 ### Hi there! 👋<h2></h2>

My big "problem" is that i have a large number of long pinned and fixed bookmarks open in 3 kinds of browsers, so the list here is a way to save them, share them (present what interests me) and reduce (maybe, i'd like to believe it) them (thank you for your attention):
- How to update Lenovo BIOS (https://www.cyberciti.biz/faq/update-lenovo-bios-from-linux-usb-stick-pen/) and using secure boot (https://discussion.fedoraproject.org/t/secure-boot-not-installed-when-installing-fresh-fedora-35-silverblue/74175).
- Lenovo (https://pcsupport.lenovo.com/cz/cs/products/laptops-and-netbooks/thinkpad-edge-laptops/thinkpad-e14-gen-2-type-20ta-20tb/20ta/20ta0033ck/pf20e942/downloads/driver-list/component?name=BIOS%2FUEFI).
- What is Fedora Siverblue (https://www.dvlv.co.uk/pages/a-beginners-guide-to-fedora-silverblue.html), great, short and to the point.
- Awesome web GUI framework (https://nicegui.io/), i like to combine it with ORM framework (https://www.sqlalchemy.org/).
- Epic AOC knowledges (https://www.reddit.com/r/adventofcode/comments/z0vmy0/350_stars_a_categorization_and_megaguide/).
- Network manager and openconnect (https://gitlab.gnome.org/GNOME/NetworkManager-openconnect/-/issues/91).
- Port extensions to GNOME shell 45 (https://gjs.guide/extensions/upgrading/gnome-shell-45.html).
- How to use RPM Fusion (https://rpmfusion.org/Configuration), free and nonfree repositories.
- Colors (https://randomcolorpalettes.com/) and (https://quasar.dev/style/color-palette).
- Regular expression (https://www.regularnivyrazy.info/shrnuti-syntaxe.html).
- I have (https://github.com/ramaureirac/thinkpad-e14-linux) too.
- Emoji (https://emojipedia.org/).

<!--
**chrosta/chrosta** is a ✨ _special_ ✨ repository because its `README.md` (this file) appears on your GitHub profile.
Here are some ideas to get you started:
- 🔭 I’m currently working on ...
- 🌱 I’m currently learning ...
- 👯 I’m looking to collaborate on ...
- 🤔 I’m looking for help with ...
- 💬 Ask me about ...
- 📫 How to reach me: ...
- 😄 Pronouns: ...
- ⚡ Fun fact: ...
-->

════════

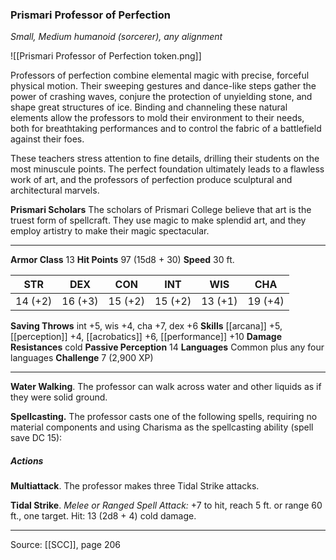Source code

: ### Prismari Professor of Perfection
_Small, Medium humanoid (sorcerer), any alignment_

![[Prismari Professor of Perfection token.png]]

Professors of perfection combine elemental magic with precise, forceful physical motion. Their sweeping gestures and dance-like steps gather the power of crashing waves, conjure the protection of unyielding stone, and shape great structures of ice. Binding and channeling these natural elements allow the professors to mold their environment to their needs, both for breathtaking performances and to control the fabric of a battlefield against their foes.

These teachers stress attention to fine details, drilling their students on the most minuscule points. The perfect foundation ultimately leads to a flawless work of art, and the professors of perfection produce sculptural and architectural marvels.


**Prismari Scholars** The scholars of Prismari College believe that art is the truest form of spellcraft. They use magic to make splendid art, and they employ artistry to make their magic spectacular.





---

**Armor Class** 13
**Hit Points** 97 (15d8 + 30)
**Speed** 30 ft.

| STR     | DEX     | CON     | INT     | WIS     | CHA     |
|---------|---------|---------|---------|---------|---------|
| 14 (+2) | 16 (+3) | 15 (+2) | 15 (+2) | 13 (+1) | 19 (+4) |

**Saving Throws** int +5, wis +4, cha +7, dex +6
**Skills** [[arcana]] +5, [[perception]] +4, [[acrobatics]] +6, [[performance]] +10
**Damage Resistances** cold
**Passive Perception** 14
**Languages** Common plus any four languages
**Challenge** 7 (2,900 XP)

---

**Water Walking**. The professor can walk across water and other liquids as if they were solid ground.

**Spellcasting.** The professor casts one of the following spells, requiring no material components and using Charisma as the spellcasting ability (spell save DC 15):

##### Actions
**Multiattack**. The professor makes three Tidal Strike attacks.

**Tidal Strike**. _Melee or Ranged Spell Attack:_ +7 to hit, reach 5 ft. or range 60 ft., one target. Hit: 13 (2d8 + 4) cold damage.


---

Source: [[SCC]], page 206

════════

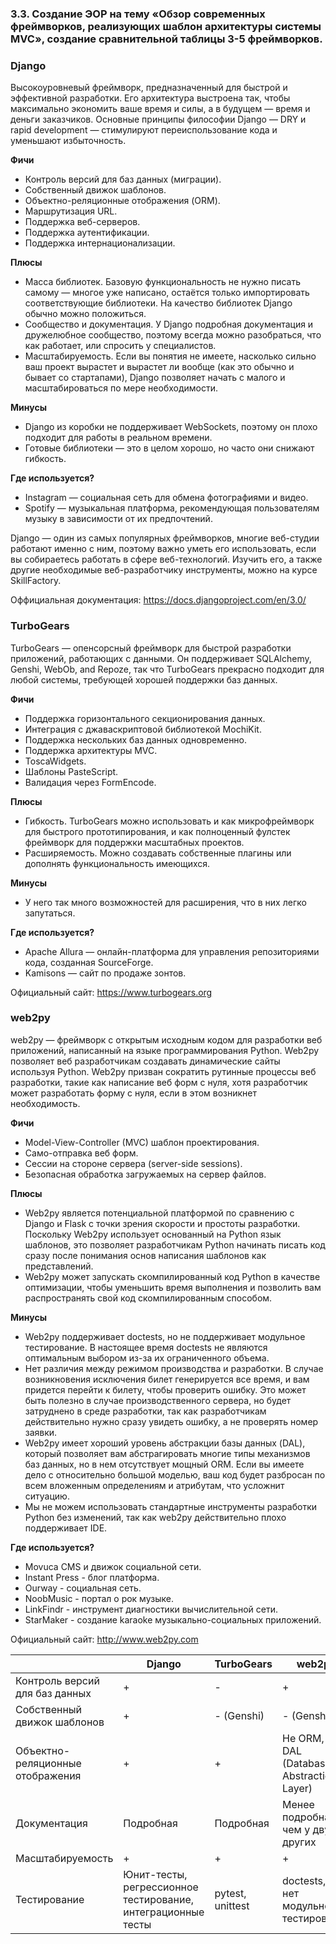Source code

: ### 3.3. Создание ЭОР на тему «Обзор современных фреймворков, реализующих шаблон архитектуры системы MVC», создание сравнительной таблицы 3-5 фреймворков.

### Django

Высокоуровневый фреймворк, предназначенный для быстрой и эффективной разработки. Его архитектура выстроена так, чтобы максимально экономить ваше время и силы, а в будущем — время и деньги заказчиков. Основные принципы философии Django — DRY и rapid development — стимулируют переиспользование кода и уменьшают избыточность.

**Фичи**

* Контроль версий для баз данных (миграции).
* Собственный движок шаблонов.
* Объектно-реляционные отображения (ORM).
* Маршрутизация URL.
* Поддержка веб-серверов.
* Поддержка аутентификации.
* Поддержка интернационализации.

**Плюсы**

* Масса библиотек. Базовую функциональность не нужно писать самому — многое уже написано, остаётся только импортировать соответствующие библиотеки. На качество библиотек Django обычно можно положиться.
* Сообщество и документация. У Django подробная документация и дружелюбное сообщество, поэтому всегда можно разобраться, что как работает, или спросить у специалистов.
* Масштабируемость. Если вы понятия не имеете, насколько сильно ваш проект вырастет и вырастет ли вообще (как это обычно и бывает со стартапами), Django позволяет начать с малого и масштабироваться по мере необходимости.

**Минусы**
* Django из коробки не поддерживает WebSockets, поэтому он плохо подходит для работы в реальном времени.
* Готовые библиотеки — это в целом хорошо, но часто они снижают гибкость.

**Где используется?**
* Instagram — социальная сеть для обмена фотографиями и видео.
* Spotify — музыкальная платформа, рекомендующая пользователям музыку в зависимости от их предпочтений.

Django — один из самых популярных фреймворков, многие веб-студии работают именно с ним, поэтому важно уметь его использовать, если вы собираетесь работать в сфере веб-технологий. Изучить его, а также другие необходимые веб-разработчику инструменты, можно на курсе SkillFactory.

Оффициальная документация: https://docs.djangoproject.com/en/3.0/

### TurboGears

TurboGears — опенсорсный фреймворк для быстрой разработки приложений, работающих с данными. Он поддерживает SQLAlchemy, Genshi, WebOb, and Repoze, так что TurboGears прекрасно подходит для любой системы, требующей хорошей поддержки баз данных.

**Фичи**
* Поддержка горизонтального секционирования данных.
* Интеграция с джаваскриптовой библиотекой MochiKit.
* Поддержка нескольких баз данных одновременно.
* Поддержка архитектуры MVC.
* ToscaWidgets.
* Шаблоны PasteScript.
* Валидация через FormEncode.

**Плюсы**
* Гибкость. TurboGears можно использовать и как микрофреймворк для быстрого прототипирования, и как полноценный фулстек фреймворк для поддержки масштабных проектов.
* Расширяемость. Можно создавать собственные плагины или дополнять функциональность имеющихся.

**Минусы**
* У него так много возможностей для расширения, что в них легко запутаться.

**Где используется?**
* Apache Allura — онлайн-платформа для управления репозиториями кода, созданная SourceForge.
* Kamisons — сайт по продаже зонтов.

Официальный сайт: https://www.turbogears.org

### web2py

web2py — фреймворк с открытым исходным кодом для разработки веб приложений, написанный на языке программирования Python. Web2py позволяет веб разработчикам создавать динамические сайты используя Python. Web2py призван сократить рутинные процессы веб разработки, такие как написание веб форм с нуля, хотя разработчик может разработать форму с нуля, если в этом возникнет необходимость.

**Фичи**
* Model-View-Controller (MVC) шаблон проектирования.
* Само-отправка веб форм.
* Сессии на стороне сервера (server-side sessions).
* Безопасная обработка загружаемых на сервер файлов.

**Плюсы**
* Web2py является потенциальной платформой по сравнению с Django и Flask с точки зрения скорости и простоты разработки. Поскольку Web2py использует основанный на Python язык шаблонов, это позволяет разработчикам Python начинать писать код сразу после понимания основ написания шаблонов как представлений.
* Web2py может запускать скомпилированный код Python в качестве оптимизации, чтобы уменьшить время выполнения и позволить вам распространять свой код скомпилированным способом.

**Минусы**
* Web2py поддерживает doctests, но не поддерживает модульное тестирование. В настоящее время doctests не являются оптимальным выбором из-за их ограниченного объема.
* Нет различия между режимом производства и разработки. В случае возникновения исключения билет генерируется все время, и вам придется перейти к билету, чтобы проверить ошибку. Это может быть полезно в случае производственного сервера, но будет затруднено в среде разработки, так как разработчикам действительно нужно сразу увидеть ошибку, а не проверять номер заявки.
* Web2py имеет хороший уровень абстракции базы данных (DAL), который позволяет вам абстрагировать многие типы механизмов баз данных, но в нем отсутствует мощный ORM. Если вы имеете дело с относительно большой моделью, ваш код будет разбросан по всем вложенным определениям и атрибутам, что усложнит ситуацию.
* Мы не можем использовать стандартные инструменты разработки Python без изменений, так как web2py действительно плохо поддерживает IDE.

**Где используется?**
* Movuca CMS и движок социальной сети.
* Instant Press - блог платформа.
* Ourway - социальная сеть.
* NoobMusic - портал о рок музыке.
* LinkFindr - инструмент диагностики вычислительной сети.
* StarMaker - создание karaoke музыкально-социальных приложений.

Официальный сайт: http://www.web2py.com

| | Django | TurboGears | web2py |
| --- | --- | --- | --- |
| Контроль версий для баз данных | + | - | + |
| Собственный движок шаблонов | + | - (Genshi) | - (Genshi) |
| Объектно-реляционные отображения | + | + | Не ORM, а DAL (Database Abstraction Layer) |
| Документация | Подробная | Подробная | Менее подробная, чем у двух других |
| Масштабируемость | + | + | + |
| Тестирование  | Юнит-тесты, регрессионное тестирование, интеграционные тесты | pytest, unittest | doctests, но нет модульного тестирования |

════════

**TASK REQUIREMENTS**
Going through the entries above, count each line that has the word "Genshi" and report only the count.

**SOLVED PROBLEM**
2